Both Biden and Vice President Kamala Harris vocally opposed the Trump administration’s immigration priorities during the presidential campaign.
In October 2020, Harris stated that on the issue of immigration, “there couldn’t’ be a bigger difference between a Biden/Harris approach and a Donald Trump approach.”
“Donald Trump has been horrendous. Look at the policy which has been about putting babies in cages and separating children from their parents at the border. He also broke his promise to the DREAMers, some of which are coming from Caribbean countries.”
ICE said Friday that it had deported people to Jamaica and that it was in compliance with last week’s court order.

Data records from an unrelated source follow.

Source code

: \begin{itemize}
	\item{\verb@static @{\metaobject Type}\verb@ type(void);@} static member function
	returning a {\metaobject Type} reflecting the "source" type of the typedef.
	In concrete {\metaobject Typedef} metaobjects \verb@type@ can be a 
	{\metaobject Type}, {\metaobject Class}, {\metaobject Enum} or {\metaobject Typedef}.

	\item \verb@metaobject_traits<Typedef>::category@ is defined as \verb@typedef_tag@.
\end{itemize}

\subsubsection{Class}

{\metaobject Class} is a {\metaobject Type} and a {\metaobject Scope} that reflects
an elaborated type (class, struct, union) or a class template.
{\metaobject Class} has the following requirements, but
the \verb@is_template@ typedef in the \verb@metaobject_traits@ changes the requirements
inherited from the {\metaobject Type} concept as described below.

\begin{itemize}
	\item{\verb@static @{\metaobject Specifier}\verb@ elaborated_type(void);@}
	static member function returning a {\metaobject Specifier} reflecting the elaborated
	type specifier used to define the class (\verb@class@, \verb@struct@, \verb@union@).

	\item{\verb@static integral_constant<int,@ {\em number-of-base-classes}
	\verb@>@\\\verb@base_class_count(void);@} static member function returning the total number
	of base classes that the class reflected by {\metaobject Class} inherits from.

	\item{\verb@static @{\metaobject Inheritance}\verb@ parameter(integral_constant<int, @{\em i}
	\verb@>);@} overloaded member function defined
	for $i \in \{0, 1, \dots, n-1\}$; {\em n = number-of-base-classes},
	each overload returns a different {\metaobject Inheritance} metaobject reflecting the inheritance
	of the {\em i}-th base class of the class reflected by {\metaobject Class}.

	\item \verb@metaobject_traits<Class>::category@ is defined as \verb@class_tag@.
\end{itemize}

The agency did not respond to several requests for further comment on additional deportation flights.
Officials in Honduras confirmed that 131 people were on a deportation flight that landed Friday. Another flight that landed in Guatemala on Friday had 138 people, with an additional 30 people expected to arrive Monday, officials there said.
Last week, U.S. District Judge Drew Tipton banned the Biden administration from enforcing a 100-day deportation moratorium that had gone into effect Jan. 22. Tipton said the Biden administration had violated the federal Administrative Procedure Act in issuing the moratorium and had not proven why a pause in deportations was necessary.
Tipton’s ruling, however, does not require deportations to resume at their previous pace. Immigration agencies typically have latitude in processing cases and scheduling removal flights.
A statement from the White House said that despite the court ruling, President Biden remained committed to the cause.
“President Biden remains committed to taking immediate action to reform our immigration system to ensure it’s upholding American values while keeping our communities safe,” the White House said.